Correlations between alterations of the p53 gene and clinical features were examined in childhood acute lymphoblastic leukemia (ALL). We analyzed 147 patients and 38 cell lines for p53 mutations within exons 5 to 9 (2 to 11 in some of them) by polymerase chain reaction-single strand conformation polymorphism (PCR-SSCP) analysis and direct sequencing. p53 gene mutations were found in 3 of 62 (5%) patients at diagnosis, 1 of 14 (7%) patients at relapse, and 13 of 20 (65%) cell lines in T-ALL, 2 of 20 (10%) patients at diagnosis, 4 of 4 (100%) patients at relapse, and 4 of 5 (80%) cell lines in t(1;19)-ALL, 1 of 23 (4%) patients at diagnosis, 2 of 22 (9%) patients at relapse, and 5 of 12 (42%) cell lines in common ALL other than t(1;19) or t(9;22)-ALL and 3 of 3 (100%) patients at diagnosis in B-ALL. In t(1;19)-ALL, p53 gene alterations were associated with a poor prognosis.

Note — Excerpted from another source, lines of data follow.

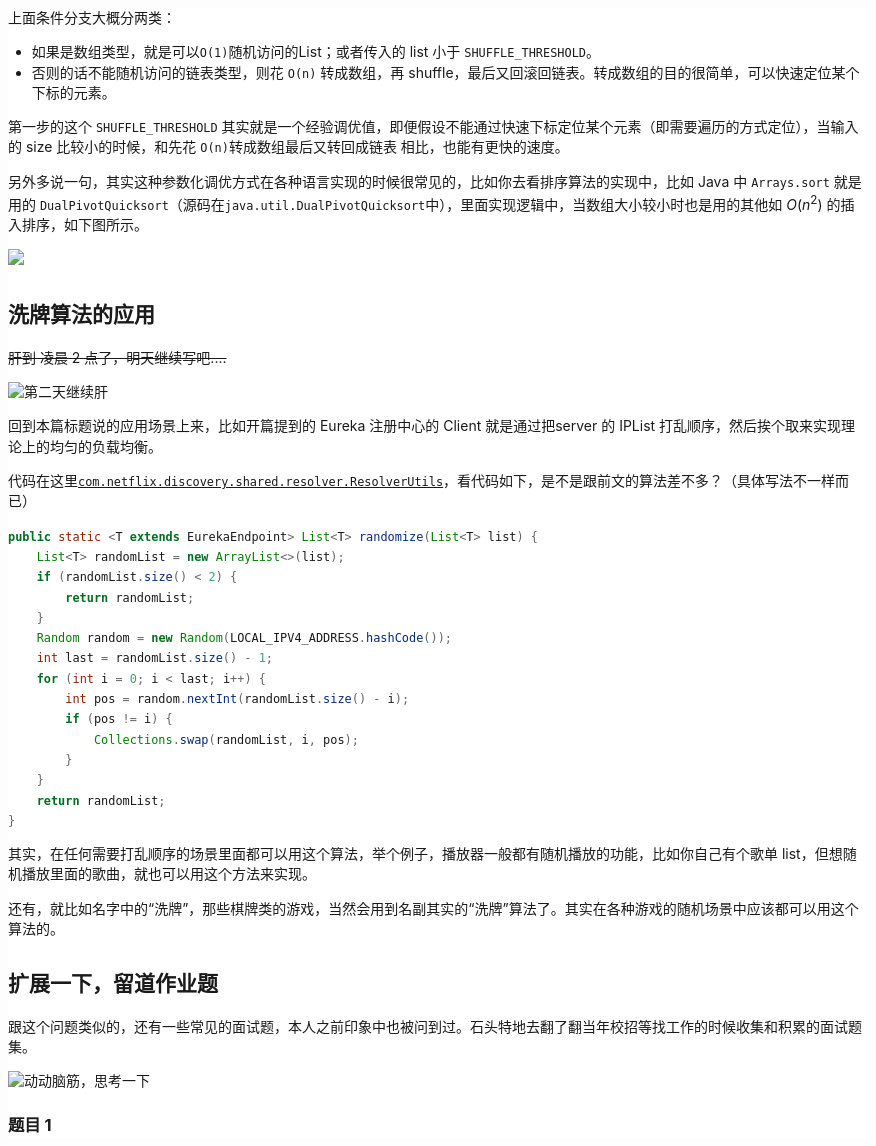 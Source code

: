 上面条件分支大概分两类：

- 如果是数组类型，就是可以`O(1)`随机访问的List；或者传入的 list 小于 `SHUFFLE_THRESHOLD`。
- 否则的话不能随机访问的链表类型，则花 `O(n)` 转成数组，再 shuffle，最后又回滚回链表。转成数组的目的很简单，可以快速定位某个下标的元素。

第一步的这个 `SHUFFLE_THRESHOLD` 其实就是一个经验调优值，即便假设不能通过快速下标定位某个元素（即需要遍历的方式定位），当输入的 size 比较小的时候，和先花 `O(n)`转成数组最后又转回成链表 相比，也能有更快的速度。

另外多说一句，其实这种参数化调优方式在各种语言实现的时候很常见的，比如你去看排序算法的实现中，比如 Java 中 `Arrays.sort` 就是用的 `DualPivotQuicksort`（源码在`java.util.DualPivotQuicksort`中），里面实现逻辑中，当数组大小较小时也是用的其他如 $O(n^2)$ 的插入排序，如下图所示。

![](https://static01.imgkr.com/temp/0a4f0adbeff841a6b4c7fbadb8cd4267.png)


## 洗牌算法的应用

~~肝到 凌晨 2 点了，明天继续写吧....~~

![第二天继续肝](https://static01.imgkr.com/temp/af18db05cc254e0bb50d0917eae1ba78.png)

回到本篇标题说的应用场景上来，比如开篇提到的 Eureka 注册中心的 Client 就是通过把server 的 IPList 打乱顺序，然后挨个取来实现理论上的均匀的负载均衡。

代码在这里[`com.netflix.discovery.shared.resolver.ResolverUtils`](https://github.com/Netflix/eureka/blob/dad077108c54041a41add075c0e373783a173e2a/eureka-client/src/main/java/com/netflix/discovery/shared/resolver/ResolverUtils.java)，看代码如下，是不是跟前文的算法差不多？（具体写法不一样而已）

```java
public static <T extends EurekaEndpoint> List<T> randomize(List<T> list) {
    List<T> randomList = new ArrayList<>(list);
    if (randomList.size() < 2) {
        return randomList;
    }
    Random random = new Random(LOCAL_IPV4_ADDRESS.hashCode());
    int last = randomList.size() - 1;
    for (int i = 0; i < last; i++) {
        int pos = random.nextInt(randomList.size() - i);
        if (pos != i) {
            Collections.swap(randomList, i, pos);
        }
    }
    return randomList;
}
```

其实，在任何需要打乱顺序的场景里面都可以用这个算法，举个例子，播放器一般都有随机播放的功能，比如你自己有个歌单 list，但想随机播放里面的歌曲，就也可以用这个方法来实现。

还有，就比如名字中的“洗牌”，那些棋牌类的游戏，当然会用到名副其实的“洗牌”算法了。其实在各种游戏的随机场景中应该都可以用这个算法的。​

## 扩展一下，留道作业题

跟这个问题类似的，还有一些常见的面试题，本人之前印象中也被问到过。石头特地去翻了翻当年校招等找工作的时候收集和积累的面试题集。

![动动脑筋，思考一下](https://static01.imgkr.com/temp/1b20066375134f39a913fcfba34690bd.png)

### 题目 1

The patients with p53 mutations had a trend towards poor prognosis in childhood ALL without B-ALL. p53 gene mutation is not always associated with the current prognostic factors. This alteration may become one of the important prognostic factors, if the detection of a small number of the leukemic cells with the p53 gene mutation would be possible.